**Problem requirements:** If a line of the records contains the string "Pages", copy it out.

[Dataset entries]
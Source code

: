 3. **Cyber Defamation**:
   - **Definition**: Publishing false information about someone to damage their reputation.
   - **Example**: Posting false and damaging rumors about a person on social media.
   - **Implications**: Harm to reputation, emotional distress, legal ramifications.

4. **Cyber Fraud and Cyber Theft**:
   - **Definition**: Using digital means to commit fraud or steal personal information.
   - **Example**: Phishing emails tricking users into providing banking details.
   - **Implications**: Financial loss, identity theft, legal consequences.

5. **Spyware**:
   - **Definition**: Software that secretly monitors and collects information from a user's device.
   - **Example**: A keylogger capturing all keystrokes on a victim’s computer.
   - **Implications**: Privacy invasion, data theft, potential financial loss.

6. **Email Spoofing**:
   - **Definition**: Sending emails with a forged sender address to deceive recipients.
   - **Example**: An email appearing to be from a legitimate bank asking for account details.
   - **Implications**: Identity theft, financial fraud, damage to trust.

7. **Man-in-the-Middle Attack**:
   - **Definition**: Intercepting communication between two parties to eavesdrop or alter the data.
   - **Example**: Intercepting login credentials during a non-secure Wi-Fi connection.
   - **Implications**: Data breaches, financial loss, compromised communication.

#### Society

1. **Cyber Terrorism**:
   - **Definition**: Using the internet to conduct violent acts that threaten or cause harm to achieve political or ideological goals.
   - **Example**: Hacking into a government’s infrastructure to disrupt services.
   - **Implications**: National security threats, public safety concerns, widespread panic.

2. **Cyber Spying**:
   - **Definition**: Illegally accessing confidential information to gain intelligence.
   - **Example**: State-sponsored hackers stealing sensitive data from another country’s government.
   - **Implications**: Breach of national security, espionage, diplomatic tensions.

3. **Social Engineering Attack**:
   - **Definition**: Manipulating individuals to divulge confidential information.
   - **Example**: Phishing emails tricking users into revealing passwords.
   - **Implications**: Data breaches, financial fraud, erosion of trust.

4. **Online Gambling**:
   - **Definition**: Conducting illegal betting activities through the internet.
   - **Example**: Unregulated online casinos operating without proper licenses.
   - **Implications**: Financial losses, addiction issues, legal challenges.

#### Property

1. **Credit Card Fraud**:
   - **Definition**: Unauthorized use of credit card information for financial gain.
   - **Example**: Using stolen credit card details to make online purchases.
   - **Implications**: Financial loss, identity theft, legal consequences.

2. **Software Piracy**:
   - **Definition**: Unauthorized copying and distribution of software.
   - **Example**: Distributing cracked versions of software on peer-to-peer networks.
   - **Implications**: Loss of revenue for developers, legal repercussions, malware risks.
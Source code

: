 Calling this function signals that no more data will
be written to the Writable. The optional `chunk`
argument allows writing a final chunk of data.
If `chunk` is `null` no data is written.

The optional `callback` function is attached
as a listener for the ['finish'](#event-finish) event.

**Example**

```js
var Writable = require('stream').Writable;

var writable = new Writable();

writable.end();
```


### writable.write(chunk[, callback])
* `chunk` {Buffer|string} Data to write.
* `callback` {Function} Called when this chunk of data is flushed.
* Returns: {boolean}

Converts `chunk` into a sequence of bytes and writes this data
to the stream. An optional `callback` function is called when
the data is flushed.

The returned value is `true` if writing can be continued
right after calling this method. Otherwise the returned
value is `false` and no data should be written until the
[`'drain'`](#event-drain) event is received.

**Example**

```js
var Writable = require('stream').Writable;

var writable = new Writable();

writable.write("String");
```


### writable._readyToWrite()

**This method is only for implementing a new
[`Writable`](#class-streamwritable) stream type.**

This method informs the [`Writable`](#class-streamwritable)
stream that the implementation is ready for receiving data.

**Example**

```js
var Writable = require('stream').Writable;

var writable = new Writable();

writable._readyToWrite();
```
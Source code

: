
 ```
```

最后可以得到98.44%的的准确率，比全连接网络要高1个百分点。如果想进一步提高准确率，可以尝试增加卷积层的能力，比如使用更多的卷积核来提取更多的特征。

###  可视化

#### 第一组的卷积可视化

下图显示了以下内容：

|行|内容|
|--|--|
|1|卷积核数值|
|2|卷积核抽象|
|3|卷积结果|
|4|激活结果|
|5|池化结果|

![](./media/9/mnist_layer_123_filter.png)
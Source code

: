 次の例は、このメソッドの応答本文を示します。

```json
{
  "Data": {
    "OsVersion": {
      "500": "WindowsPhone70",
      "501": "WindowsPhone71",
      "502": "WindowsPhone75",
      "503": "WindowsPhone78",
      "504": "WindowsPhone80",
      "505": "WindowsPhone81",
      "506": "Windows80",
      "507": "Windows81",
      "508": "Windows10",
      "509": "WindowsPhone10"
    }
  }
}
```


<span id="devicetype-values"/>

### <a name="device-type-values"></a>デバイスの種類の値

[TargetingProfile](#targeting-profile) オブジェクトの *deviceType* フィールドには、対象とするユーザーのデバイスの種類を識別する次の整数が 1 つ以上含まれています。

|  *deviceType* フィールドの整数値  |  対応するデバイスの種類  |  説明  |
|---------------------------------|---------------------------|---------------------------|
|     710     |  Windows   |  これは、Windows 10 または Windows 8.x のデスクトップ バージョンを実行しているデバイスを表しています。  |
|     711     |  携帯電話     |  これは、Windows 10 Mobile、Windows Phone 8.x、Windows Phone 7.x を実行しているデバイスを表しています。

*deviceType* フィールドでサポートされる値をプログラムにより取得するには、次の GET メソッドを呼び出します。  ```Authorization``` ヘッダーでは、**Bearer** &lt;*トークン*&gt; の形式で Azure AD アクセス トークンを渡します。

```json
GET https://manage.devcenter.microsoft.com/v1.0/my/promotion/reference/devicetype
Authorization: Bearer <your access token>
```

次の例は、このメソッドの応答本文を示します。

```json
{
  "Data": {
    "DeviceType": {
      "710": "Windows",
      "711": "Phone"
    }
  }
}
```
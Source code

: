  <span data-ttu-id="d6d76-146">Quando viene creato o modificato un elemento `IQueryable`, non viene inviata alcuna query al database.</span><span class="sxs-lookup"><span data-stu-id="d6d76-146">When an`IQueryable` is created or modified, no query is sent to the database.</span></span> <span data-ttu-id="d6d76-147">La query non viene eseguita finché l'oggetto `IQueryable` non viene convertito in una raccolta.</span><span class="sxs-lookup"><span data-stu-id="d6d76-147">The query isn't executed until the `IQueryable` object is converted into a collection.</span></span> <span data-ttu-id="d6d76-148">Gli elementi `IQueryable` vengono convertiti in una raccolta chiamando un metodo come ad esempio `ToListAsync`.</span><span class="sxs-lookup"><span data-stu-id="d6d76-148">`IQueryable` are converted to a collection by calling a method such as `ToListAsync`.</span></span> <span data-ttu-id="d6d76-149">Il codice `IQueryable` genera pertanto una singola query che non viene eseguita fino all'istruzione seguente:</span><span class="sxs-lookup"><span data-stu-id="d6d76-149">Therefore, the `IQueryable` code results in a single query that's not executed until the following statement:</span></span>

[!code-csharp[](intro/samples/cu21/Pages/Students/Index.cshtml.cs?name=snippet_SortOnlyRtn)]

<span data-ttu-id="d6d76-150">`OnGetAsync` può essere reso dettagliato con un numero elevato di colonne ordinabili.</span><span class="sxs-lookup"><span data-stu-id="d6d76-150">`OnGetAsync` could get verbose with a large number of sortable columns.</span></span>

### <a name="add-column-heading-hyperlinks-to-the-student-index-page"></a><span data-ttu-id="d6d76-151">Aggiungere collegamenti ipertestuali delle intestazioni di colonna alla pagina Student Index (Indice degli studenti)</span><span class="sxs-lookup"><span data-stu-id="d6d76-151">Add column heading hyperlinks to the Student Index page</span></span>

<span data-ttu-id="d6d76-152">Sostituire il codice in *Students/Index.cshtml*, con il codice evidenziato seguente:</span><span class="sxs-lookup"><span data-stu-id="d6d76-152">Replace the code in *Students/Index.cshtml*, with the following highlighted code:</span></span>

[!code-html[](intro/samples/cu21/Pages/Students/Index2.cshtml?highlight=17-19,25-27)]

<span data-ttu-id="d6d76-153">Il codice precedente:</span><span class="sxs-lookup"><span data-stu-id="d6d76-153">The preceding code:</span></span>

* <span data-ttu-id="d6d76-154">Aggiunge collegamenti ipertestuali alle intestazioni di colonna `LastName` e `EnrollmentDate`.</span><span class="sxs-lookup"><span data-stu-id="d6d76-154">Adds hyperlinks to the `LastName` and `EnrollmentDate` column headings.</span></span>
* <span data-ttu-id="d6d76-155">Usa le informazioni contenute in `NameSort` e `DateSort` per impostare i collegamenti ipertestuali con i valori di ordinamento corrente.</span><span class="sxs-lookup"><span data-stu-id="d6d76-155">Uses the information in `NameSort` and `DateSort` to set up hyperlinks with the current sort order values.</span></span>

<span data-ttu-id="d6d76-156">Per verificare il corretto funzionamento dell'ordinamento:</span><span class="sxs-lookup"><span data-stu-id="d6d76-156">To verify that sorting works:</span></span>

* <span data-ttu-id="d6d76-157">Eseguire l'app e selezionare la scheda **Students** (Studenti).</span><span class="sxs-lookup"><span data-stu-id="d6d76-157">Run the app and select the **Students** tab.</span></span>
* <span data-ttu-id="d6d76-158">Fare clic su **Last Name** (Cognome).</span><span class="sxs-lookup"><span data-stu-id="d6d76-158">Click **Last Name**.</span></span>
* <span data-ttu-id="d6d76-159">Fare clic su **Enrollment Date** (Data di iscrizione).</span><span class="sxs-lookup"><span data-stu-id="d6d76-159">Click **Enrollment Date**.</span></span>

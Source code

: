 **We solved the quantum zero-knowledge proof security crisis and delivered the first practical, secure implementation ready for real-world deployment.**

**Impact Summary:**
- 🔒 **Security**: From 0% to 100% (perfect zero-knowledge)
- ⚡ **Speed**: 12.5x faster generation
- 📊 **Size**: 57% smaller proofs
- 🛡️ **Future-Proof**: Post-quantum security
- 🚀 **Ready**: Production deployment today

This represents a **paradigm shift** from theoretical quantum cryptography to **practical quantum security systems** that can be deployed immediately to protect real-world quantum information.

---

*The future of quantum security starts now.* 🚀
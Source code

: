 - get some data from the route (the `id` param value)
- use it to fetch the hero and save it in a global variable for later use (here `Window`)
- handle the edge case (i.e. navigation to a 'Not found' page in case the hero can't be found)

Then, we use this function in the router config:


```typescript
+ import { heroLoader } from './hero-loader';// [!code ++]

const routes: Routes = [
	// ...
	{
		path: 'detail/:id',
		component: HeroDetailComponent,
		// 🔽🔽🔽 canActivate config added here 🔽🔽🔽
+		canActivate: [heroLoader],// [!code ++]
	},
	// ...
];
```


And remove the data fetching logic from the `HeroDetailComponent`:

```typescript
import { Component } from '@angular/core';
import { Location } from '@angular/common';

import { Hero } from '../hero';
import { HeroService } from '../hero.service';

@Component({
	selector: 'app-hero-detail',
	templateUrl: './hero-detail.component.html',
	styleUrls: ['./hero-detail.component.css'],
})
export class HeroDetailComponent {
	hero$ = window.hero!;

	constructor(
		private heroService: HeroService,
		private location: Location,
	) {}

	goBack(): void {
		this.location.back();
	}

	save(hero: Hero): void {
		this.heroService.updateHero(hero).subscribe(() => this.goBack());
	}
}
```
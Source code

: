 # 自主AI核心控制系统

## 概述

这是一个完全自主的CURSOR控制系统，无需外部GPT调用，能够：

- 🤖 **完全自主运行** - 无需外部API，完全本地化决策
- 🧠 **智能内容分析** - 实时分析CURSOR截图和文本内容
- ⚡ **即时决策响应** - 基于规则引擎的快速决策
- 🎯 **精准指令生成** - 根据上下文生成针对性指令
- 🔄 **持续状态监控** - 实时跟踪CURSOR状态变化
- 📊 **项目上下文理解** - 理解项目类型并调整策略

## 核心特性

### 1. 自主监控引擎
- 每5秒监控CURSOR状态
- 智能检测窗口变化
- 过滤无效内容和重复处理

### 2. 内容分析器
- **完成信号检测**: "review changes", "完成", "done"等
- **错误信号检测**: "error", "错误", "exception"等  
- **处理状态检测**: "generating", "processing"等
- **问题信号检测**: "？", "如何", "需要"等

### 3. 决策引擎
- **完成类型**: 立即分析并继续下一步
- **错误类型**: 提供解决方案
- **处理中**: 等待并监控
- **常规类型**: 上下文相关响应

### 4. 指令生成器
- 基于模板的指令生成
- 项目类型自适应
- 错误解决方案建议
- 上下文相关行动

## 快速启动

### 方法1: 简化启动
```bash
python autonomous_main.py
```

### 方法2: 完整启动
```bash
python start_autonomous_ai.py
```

**Answer for the task:**
[!code-csharp[](intro/samples/cu21/Pages/Students/Index.cshtml.cs?name=snippet_SortOnlyRtn)]
[!code-html[](intro/samples/cu21/Pages/Students/Index2.cshtml?highlight=17-19,25-27)]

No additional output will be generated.